Why use PRU shared DRAM (12k) over individual core DRAM (8k)?

ags · February 8, 2017, 2:04am

I’m working on using the PRU for critical signal timing, paired with userland code that loads data into the PRU local memory.

I’ve done a lot of research learning about latency wrt local and system resources, L3/4 fabric delays, etc. In each case, I haven’t seen any difference in the read/write (load/store from the PRU sense) time (PRU cycles) between the PRU core-specific 8k DRAM and the shared 12k DRAM. I also see that PRU0 can access PRU1’s 8k DRAM, and vice versa. So in effect the 8k DRAM is also shared between the two PRU cores. So other than providing more memory than the 8k for each PRU core, why would one use the 12k DRAM?

[Note: I haven’t seen any posts measuring latency of load/store from one PRU core to the other PRU core’s DRAM. Could that be the advantage of the 12k shared DRAM - same timing when being accessed by either PRU core? If both cores are accessing either the shared 12k or core-specific 8k DRAM concurrently, would that cause one to stall?]

Charles_Steinkuehler · February 8, 2017, 4:11am

The available TRM is a bit light on specifics, but I would expect the
8K DRAM for each core is single port memory and is highly likely to
incur wait states if both PRU cores are trying to read from the same
memory bank. I would expect the 12K shared memory to be at least
2-port (so both PRUs could access it simultaneously without incurring
wait states) and possibly triple ported (so the ARM core could access
the memory without potential wait states).

...and of course 12K is bigger than 8K!

ags · February 8, 2017, 5:15am

That makes a lot of sense. Unfortunately, many things that make sense to me ultimately turn out to not be true. Does the definitive answer here lie with Gerald? I wonder if he (still) monitors this group…

Regarding the PRUSS I have many questions. I’m really trying to nail down the timing/latency/determinism of PRU execution and IO. Your work measuring latency of IO and # PRU clocks has been very helpful (Thank you for your posts). Still, I wish for validation of what has been measured with architectural/design detail. Much of the data available (even from TI) seems to be conflicting.

ags · February 9, 2017, 11:20pm

Continued review of documentation has caused me to wonder if I’ve missed a fundamental error in my thinking about what is and isn’t deterministic when using the PRUs. The PRU-local 32-bit interconnect bus is itself a shared resource. If one PRU writes to its own DRAM, and the other PRU writes to its own DRAM, won’t that potentially cause one to stall waiting for the other to complete (particularly with a burst load/store)? That would make the dual/triple porting of the shared DRAM also less valuable. If the PRUs are being used to get data from the ARM core/main memory and then bit bang pins, that too is subject to competition for control of the 32-bit bus. Does this make sense or am I still missing something?

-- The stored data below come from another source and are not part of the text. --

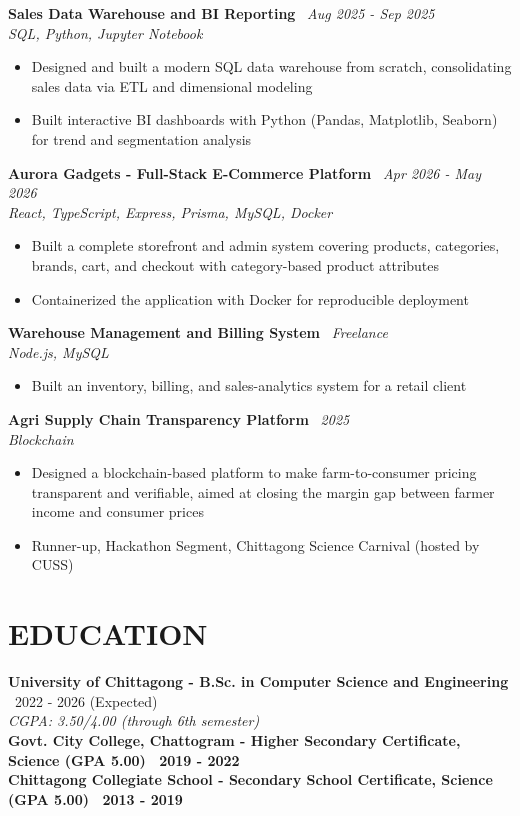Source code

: \documentclass[10.5pt,a4paper]{article}
\newenvironment{tightitemize}{
  \begin{itemize}[leftmargin=15pt, itemsep=1pt, parsep=0pt, topsep=2pt]
}{
  \end{itemize}
}
\newcommand{\entry}[3]{%
  \textbf{#1} \textbar\ #2\\
  \textit{#3}%
}
\newcommand{\entrysimple}[2]{%
  \textbf{#1} \textbar\ \textit{#2}\\[1pt]
}
\newcommand{\entrybold}[2]{%
  \textbf{#1 \textbar\ #2}%
}
\begin{document}
\entrysimple{Sales Data Warehouse and BI Reporting}{Aug 2025 - Sep 2025}
\textit{SQL, Python, Jupyter Notebook}
\begin{tightitemize}
  \item Designed and built a modern SQL data warehouse from scratch, consolidating sales data via ETL and dimensional modeling
  \item Built interactive BI dashboards with Python (Pandas, Matplotlib, Seaborn) for trend and segmentation analysis
\end{tightitemize}

\entrysimple{Aurora Gadgets - Full-Stack E-Commerce Platform}{Apr 2026 - May 2026}
\textit{React, TypeScript, Express, Prisma, MySQL, Docker}
\begin{tightitemize}
  \item Built a complete storefront and admin system covering products, categories, brands, cart, and checkout with category-based product attributes
  \item Containerized the application with Docker for reproducible deployment
\end{tightitemize}

\entrysimple{Warehouse Management and Billing System}{Freelance}
\textit{Node.js, MySQL}
\begin{tightitemize}
  \item Built an inventory, billing, and sales-analytics system for a retail client
\end{tightitemize}

\entrysimple{Agri Supply Chain Transparency Platform}{2025}
\textit{Blockchain}
\begin{tightitemize}
  \item Designed a blockchain-based platform to make farm-to-consumer pricing transparent and verifiable, aimed at closing the margin gap between farmer income and consumer prices
  \item Runner-up, Hackathon Segment, Chittagong Science Carnival (hosted by CUSS)
\end{tightitemize}

\section*{EDUCATION}
\entry{University of Chittagong - B.Sc. in Computer Science and Engineering}{2022 - 2026 (Expected)}{CGPA: 3.50/4.00 (through 6th semester)}\\[4pt]
\entrybold{Govt. City College, Chattogram - Higher Secondary Certificate, Science (GPA 5.00)}{2019 - 2022}\\[2pt]
\entrybold{Chittagong Collegiate School - Secondary School Certificate, Science (GPA 5.00)}{2013 - 2019}
\end{document}
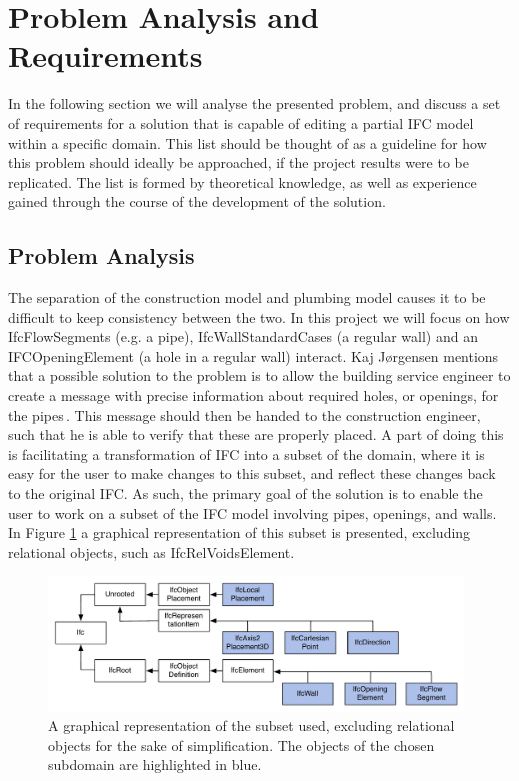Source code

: \section{Problem Analysis and Requirements}
\label{sec:problem_analysis_and_requirements}
In the following section we will analyse the presented problem, and discuss a set of requirements for a solution that is capable of editing a partial IFC model within a specific domain. This list should be thought of as a guideline for how this problem should ideally be approached, if the project results were to be replicated. The list is formed by theoretical knowledge, as well as experience gained through the course of the development of the solution.

\subsection{Problem Analysis}
\label{subsec:problem_analysis}
The separation of the construction model and plumbing model causes it to be difficult to keep consistency between the two. In this project we will focus on how IfcFlowSegments (e.g. a pipe), IfcWallStandardCases (a regular wall) and an IFCOpeningElement (a hole in a regular wall) interact. Kaj Jørgensen mentions that a possible solution to the problem is to allow the building service engineer to create a message with precise information about required holes, or openings, for the pipes\,\cite{jorgensen12}. This message should then be handed to the construction engineer, such that he is able to verify that these are properly placed. A part of doing this is facilitating a transformation of IFC into a subset of the domain, where it is easy for the user to make changes to this subset, and reflect these changes back to the original IFC. As such, the primary goal of the solution is to enable the user to work on a subset of the IFC model involving pipes, openings, and walls. In Figure \ref{fig:ifcheirachy} a graphical representation of this subset is presented, excluding relational objects, such as IfcRelVoidsElement.

\begin{figure}[t]
    \centering
        \includegraphics[width=110mm]{images/IfcHeirachy.pdf}
    \caption{A graphical representation of the subset used, excluding relational objects for the sake of simplification. The objects of the chosen subdomain are highlighted in blue.}
    \label{fig:ifcheirachy}
\end{figure}

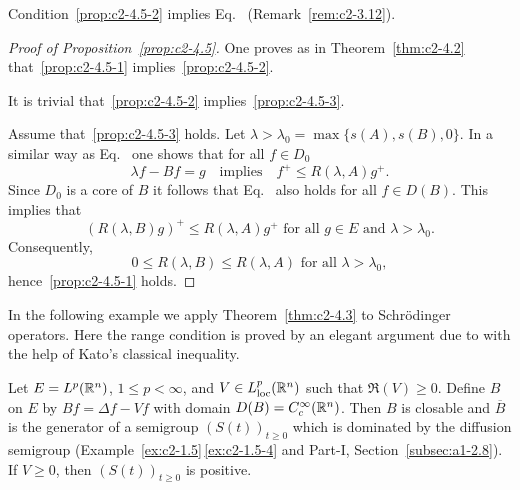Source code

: \begin{remark}\label{rem:c2-4.6}
Condition~\ref{prop:c2-4.5-2}   implies Eq.~ (\cf Remark~\ref{rem:c2-3.12}).
\end{remark}
\begin{proof}[Proof of Proposition~\ref{prop:c2-4.5}]
One proves as in Theorem~\ref{thm:c2-4.2}   that~\ref{prop:c2-4.5-1} implies~\ref{prop:c2-4.5-2}.

It is trivial that~\ref{prop:c2-4.5-2}   implies~\ref{prop:c2-4.5-3}. 

Assume that~\ref{prop:c2-4.5-3}   holds. 
Let $\lambda > \lambda_{0} = \max \{s(A),s(B),0\}$. 
In a similar way as Eq.~ one shows that for all $f \in D_{0}$
\begin{equation}\label{eq:c2-4.10}
\lambda f - Bf = g \quad\text{implies}\quad f^{+} \leq R(\lambda,A)g^{+}.
\end{equation}
Since $D_{0}$ is a core of\/ $B$ it follows that Eq.~ also holds for all $f \in D(B)$. 
This implies that 
\[
(R(\lambda,B)g)^{+} \leq R(\lambda,A)g^{+} \text{ for all } g \in E \text{ and } \lambda > \lambda_{0} .
\]
Consequently, 
\[
0 \leq R(\lambda,B) \leq R(\lambda,A) \text{ for all } \lambda > \lambda_{0} ,
\]
hence~\ref{prop:c2-4.5-1}   holds.
\end{proof}
In the following example we apply Theorem~\ref{thm:c2-4.3} to Schrödinger operators. 
Here the range condition is proved by an elegant argument due to \textcite{kato:1986} with the help of Kato's classical inequality.
\begin{example}
\label{ex:c2-4.7}
Let $E = L^{p}(\R^{n})$, $1 \leq p < \infty$, and $V \in L^{p}_{\text{loc}}(\R^{n})$ such that $\Re(V) \geq 0$.
Define $B$ on $E$ by $Bf = \Delta f - Vf$ with domain $D(B) = C^{\infty}_{c}(\R^{n})$. 
Then $B$ is closable and $\overline{B}$ is the generator of a semigroup $(S(t))_{t \geq 0}$ which is dominated by the diffusion semigroup (Example~\ref{ex:c2-1.5}\,\ref{ex:c2-1.5-4} and Part-I, Section~\ref{subsec:a1-2.8}). 
If\/ $V \geq 0$, then $(S(t))_{t \geq 0}$ is positive.
\end{example}
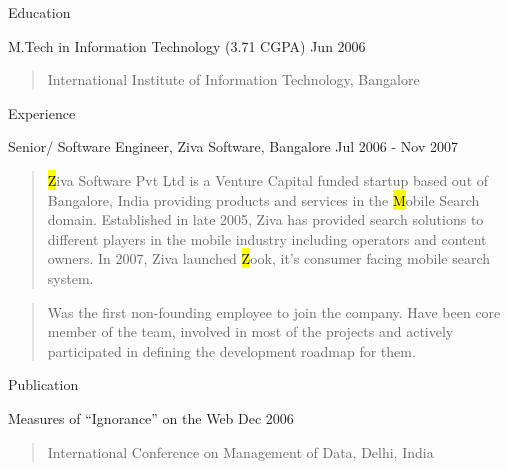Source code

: \documentclass{resume}
\author{Siddhartha Reddy Kothakapu}
\begin{document}
 \maketitle

\begin{category}{Education}{}

    \item {\topic M.Tech in Information Technology}
        {\footnotesize(3.71 CGPA)}
        {\period Jun 2006}
        \begin{quote}
            International Institute of Information Technology, Bangalore
        \end{quote}

\end{category}


\begin{category}{Experience}{}

    \item {\topic Senior/ Software Engineer,} Ziva Software, Bangalore
        {\period Jul 2006 - Nov 2007}
        \begin{quotation}
            {\hl Ziva Software Pvt Ltd} is a Venture Capital funded startup based
            out of Bangalore, India providing products and services in the {\hl
            Mobile Search} domain. Established in late 2005, Ziva has provided
            search solutions to different players in the mobile industry including
            operators and content owners. In 2007, Ziva launched {\hl Zook}, it's
            consumer facing mobile search system.
        \end{quotation}
        \begin{quotation}
            Was the first non-founding employee to join the company. Have been core
            member of the team, involved in most of the projects and actively
            participated in defining the development roadmap for them.
        \end{quotation}

\end{category}


\begin{category}{Publication}{}

    \item {\topic Measures of ``Ignorance'' on the Web}
        {\period Dec 2006}
        \begin{quote}
            International Conference on Management of Data, Delhi, India
        \end{quote}

\end{category}
\end{document}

William_Hermans · February 10, 2017, 1:37am

What is it that you're asking ? There is no "shared DRAM". There is only
"the DRAM" that is used by the main ARM processor, which the PRU's can
access through the interconnect which you speak of. Writing to, and reading
from the DRAM as I understand it is not deterministic. e.g. the L4
interconnect can incur a latency penalty.

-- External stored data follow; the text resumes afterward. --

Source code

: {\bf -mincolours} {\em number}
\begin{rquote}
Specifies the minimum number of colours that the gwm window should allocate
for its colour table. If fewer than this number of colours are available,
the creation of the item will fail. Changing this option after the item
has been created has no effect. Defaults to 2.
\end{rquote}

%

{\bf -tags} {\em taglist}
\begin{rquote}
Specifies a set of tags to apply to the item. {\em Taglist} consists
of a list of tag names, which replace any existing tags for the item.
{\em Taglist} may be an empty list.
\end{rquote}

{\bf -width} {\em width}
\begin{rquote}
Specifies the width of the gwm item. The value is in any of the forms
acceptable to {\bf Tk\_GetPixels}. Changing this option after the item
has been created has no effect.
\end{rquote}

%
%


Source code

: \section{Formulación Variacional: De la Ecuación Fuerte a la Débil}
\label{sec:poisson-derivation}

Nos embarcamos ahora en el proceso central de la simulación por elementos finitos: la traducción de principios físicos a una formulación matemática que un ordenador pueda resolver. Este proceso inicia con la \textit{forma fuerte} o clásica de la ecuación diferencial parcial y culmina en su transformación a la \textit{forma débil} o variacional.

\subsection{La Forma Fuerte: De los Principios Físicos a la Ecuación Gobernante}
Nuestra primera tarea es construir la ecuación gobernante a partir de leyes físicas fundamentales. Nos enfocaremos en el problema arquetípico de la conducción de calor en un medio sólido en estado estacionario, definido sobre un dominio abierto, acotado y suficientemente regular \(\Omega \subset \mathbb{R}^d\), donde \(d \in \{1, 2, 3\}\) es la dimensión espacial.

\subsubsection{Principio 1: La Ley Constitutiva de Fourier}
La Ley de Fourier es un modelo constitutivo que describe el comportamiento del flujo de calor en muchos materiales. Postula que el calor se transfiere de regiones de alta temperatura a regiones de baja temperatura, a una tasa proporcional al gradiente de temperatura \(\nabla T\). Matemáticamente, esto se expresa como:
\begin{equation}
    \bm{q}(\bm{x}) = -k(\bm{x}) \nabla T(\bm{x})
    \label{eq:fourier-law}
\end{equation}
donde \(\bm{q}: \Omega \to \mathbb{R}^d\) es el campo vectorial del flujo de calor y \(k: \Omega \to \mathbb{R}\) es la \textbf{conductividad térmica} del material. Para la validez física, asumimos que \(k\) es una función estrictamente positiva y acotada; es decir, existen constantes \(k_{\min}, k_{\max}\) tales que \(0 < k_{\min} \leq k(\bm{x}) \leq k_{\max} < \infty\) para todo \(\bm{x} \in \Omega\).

However, the 8k memory used by each PRU core, as well as the shared 12k
memory each PRU has access to is supposed to be single cycle read / write
access. In fact each PRU core as I understand it has the ability to
"broadside" all of it's 32bit registers in a single cycle over to the 12k
shared memory.

Now, if you're looking for a way to move data out of the PRU's memory,
maybe having a userspace mmap(), and /dev/mem/ application read directly
from the 12k PRU shared RAM ? You're going to incur a penalty one way or
another. No need to bog down the PRU's trying to solve that problem. What
do you think Charles ? Is this reasonable ?

Charles_Steinkuehler · February 10, 2017, 1:56am

You cannot "broadside" store the register file into the 8k or 12k data
rams, only into one of the three scratch pad locations or directly
into the other PRU's register file. Table 4-21 (of the AM335x TRM
version spruh73o) lists what happens when you encounter collisions or
stalls with the XIN/XOUT commands.

William_Hermans · February 10, 2017, 2:16am

Thanks Charles, Yeah the whole time I'm thinking to myself "but theres
three areas . . ." Anyway you have actually have hands on. Everything I
know is just from reading. Also good to know there is a newer TRM with PRU
information in it that I was unaware of.

William_Hermans · February 10, 2017, 2:42am

Anyway, my idea was something like this. In the past I’ve written a couple different applications that have directly accessed peripherals registers through mmap() + /dev/mem/. So I would imagine( again no hands on here ) accessing the PRU’s memory directly from user space Linux could be potentially as simple. Now whether or not the scratchpad areas could be access the same way from user space Linux, I’m not sure. I am also not even sure if that would be important. However, since a user space C application is used to load the PRU’s executable binary in the first place. Not much of a stretch to imagine one could, or should be able to access all of the PRU’s periphery. I could be wrong I suppose.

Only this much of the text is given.